A panel in the Japanese government gave approval last Friday to the use of the abortion pill in the country.
The Ministry of Health, Labor, and Welfare approved the MeFeego Pack, an abortion pill manufactured by British pharmaceutical Linepharma, for use in the first nine weeks of pregnancy. Per The Japan Times, the country’s health minister still needs to sign off on the pill’s use but is expected to give the final approval.
Though it seems likely that chemical abortions will soon be available in the country, officials are still weighing the specific protocols, including whether or not to implement guidelines that would keep women in the hospital while they undergo the multi-day abortion pill procedure.
Chemical abortion via the abortion pill is a two-step regimen involving the drugs mifepristone and misoprostol. The procedure begins when the woman takes mifepristone, which blocks progesterone and starves the baby of nutrients needed to survive. Typically one to two days later, she takes misoprostol, which causes contractions and bleeding so that she delivers the baby. Risks include severe cramping, heavy bleeding, nausea, vomiting, diarrhea, abdominal pain, and headache. Some women have even died.* Data has shown that though the procedure now accounts for the majority of all American abortions, it is four times more dangerous than surgical abortions.
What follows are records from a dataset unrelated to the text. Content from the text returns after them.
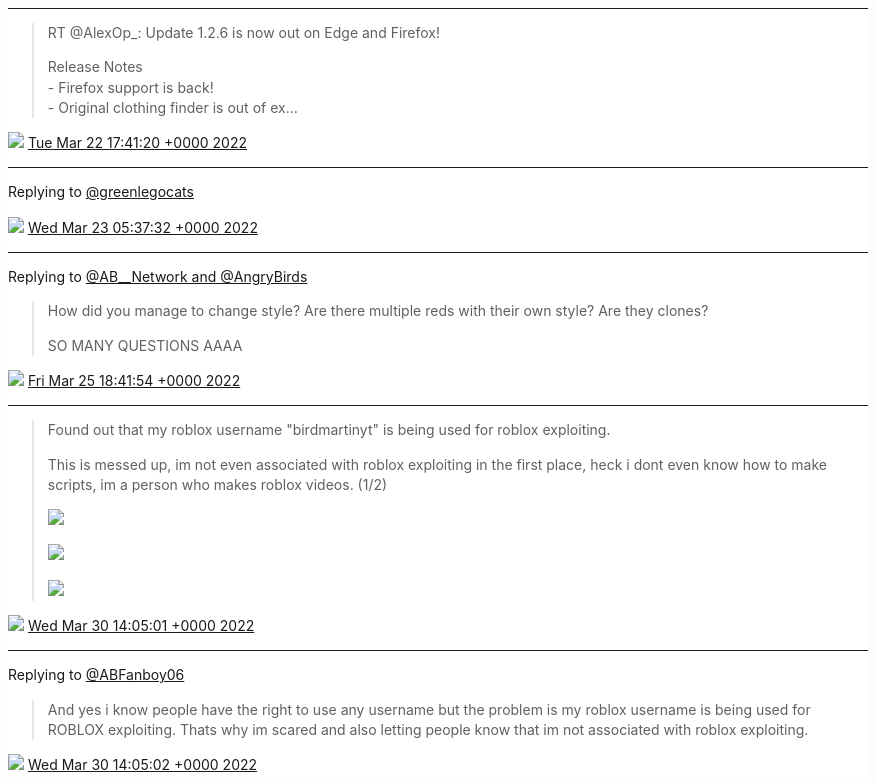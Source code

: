 ----

> RT @AlexOp\_: Update 1\.2\.6 is now out on Edge and Firefox\!  
>   
> Release Notes  
> \- Firefox support is back\!  
> \- Original clothing finder is out of ex…

<img src="../../media/tweet.ico" width="12" /> [Tue Mar 22 17:41:20 +0000 2022](https://twitter.com/ABFanboy06/status/1506325166116192265)

----

Replying to [@greenlegocats](https://twitter.com/greenlegocats/status/1506391748649500673)

> <video controls><source src="../../media/1506505404364304388-FOgurHbWQAQyU8E.mp4">Your browser does not support the video tag.</video>

<img src="../../media/tweet.ico" width="12" /> [Wed Mar 23 05:37:32 +0000 2022](https://twitter.com/ABFanboy06/status/1506505404364304388)

----

Replying to [@AB\_\_Network and @AngryBirds](https://twitter.com/AngryNetwrk/status/1507246982900899840)

> How did you manage to change style? Are there multiple reds with their own style? Are they clones?  
>   
> SO MANY QUESTIONS AAAA

<img src="../../media/tweet.ico" width="12" /> [Fri Mar 25 18:41:54 +0000 2022](https://twitter.com/ABFanboy06/status/1507427570261839874)

----

> Found out that my roblox username "birdmartinyt" is being used for roblox exploiting\.  
>   
> This is messed up, im not even associated with roblox exploiting in the first place, heck i dont even know how to make scripts, im a person who makes roblox videos\. \(1/2\) 
> 
> ![](../../media/1509169830762622976-FPGkmFZXsAU8tF1.png)
> 
> ![](../../media/1509169830762622976-FPGkoasWYAI_ura.png)
> 
> ![](../../media/1509169830762622976-FPGkx2HXIAcfGFF.png)

<img src="../../media/tweet.ico" width="12" /> [Wed Mar 30 14:05:01 +0000 2022](https://twitter.com/ABFanboy06/status/1509169830762622976)

----

Replying to [@ABFanboy06](https://twitter.com/ABFanboy06/status/1509169834143195141)

> And yes i know people have the right to use any username but the problem is my roblox username is being used for ROBLOX exploiting\. Thats why im scared and also letting people know that im not associated with roblox exploiting\.

<img src="../../media/tweet.ico" width="12" /> [Wed Mar 30 14:05:02 +0000 2022](https://twitter.com/ABFanboy06/status/1509169836777168903)

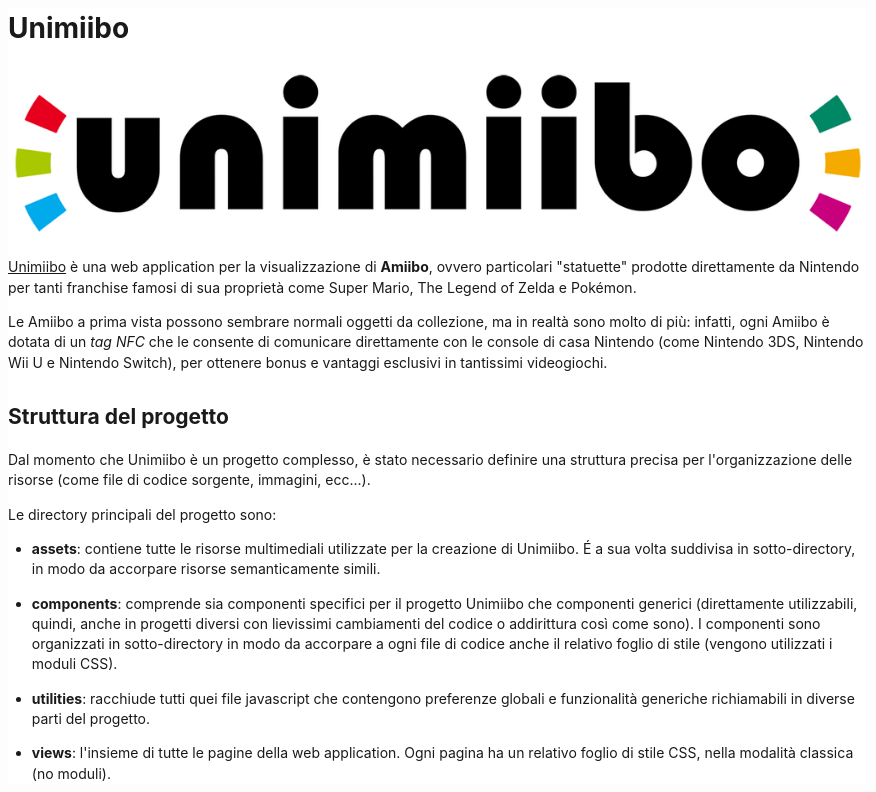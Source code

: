 # Unimiibo

<picture>
 <source media="(prefers-color-scheme: dark)" srcset="/src/assets/LogoUnimiibo/unimiibo_logo_wh.png">
 <source media="(prefers-color-scheme: light)" srcset="/src/assets/LogoUnimiibo/unimiibo_logo.png">
 <img alt="Unimiibo Logo" src="/src/assets/LogoUnimiibo/unimiibo_logo.png">
</picture>


[Unimiibo](https://disteroby.github.io/unimiibo/) è una web application per la visualizzazione 
di **Amiibo**, ovvero particolari "statuette" prodotte direttamente da Nintendo per tanti franchise
famosi di sua proprietà come Super Mario, The Legend of Zelda e Pokémon.

Le Amiibo a prima vista possono sembrare normali oggetti da collezione, ma in realtà sono molto 
di più: infatti, ogni Amiibo è dotata di un *tag NFC* che le consente di comunicare direttamente con
le console di casa Nintendo (come Nintendo 3DS, Nintendo Wii U e Nintendo Switch),
per ottenere bonus e vantaggi esclusivi in tantissimi videogiochi.


## Struttura del progetto

Dal momento che Unimiibo è un progetto complesso, è stato necessario definire una
struttura precisa per l'organizzazione delle risorse (come file di codice sorgente, immagini, ecc...).

Le directory principali del progetto sono:

* **assets**: contiene tutte le risorse multimediali utilizzate per la creazione
di Unimiibo. É a sua volta suddivisa in sotto-directory, in modo da accorpare risorse semanticamente
simili.

* **components**: comprende sia componenti specifici per il progetto Unimiibo che componenti
generici (direttamente utilizzabili, quindi, anche in progetti diversi con lievissimi cambiamenti del 
codice o addirittura così come sono). I componenti sono organizzati in sotto-directory in modo da
accorpare a ogni file di codice anche il relativo foglio di stile (vengono utilizzati i moduli CSS).

* **utilities**: racchiude tutti quei file javascript che contengono preferenze globali e
funzionalità generiche richiamabili in diverse parti del progetto.

* **views**: l'insieme di tutte le pagine della web application. Ogni pagina ha un relativo foglio 
di stile CSS, nella modalità classica (no moduli).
Ligaya Acosta, the regional director of Asia and Oceania at Human Life International, told Catholic News Agency that the pro-life community in the country is a small but growing movement. She said that though many people in the country are pro-life, they don’t know how to advocate for life in the government, which is often influenced by “pressure” from outside sources to expand abortion. “They are people who are very committed to promoting and defending life and family,” Acosta said of the general population. “The Japanese are very pro-life people, but most are silent.”
Though abortion advocates in Japan are celebrating the pill’s likely approval, they are still fighting for the further loosening of pro-life protections. The country currently requires a married woman seeking an abortion to get the permission of her husband, a provision some abortion advocates say is unfair.
“Being able to control one’s own pregnancy is already the minimum requirement for gender equality,” claimed Kumi Tsukahara, director of the Reproductive Health Rights Literacy Institute. “Although this discussion is on medicine, we must not lose sight of how this is a human rights issue.”